━━━━━ The input ━━━━━

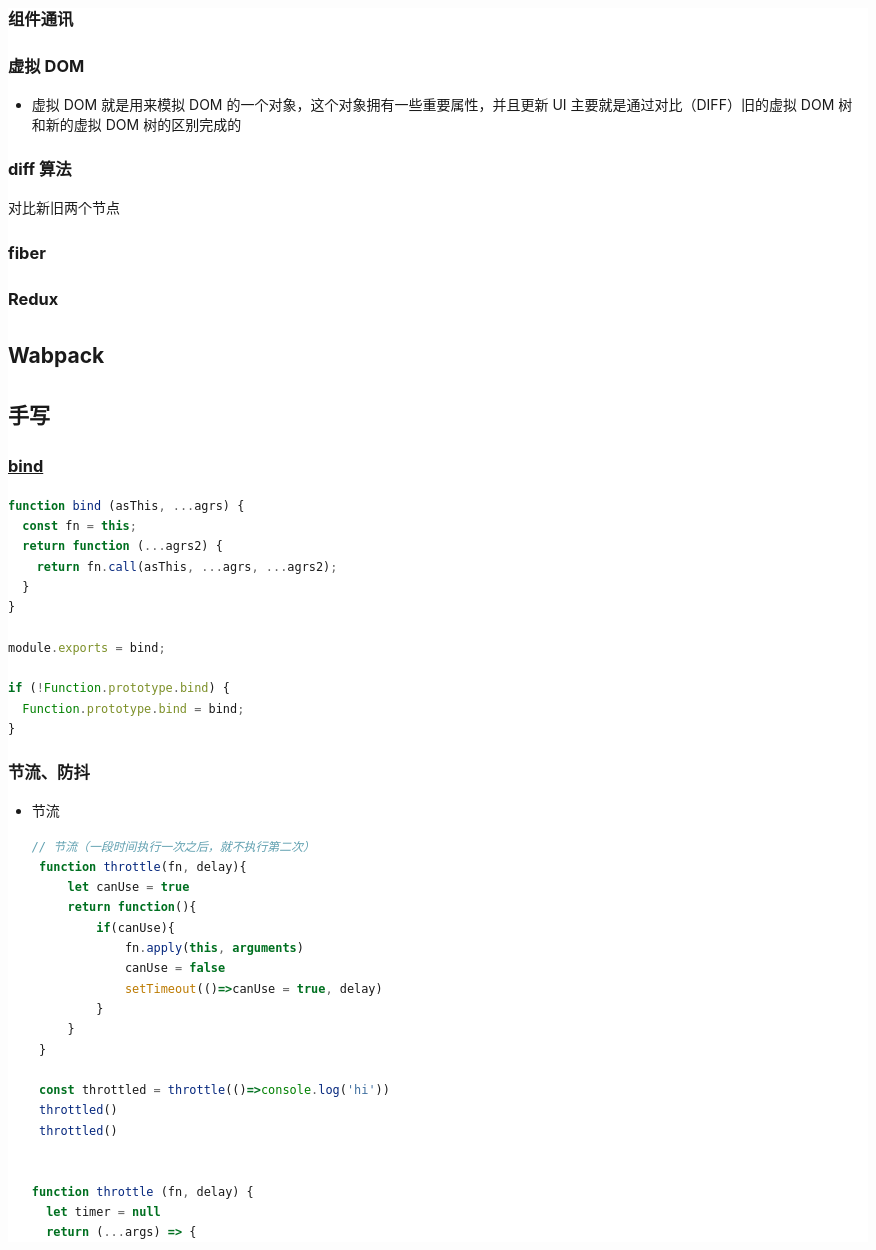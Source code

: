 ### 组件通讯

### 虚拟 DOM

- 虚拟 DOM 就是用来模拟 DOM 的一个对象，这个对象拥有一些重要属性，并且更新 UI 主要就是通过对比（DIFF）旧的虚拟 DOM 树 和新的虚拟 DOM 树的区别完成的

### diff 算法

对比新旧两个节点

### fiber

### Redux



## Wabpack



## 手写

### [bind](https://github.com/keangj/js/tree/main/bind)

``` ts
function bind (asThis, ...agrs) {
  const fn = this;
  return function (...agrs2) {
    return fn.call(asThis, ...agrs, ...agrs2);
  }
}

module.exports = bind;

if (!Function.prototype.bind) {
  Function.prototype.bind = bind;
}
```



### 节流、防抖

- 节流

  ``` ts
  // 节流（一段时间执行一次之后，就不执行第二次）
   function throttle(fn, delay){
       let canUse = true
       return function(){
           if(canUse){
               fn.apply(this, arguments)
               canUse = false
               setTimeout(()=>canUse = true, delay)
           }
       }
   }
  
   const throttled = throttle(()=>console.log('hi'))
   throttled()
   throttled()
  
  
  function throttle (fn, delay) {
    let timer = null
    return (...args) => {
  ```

━━━━━

Your objective -
Please copy out each line in the entries that mentions the string "return".

Reply -
  return function (...agrs2) {
    return fn.call(asThis, ...agrs, ...agrs2);
       return function(){
    return (...args) => {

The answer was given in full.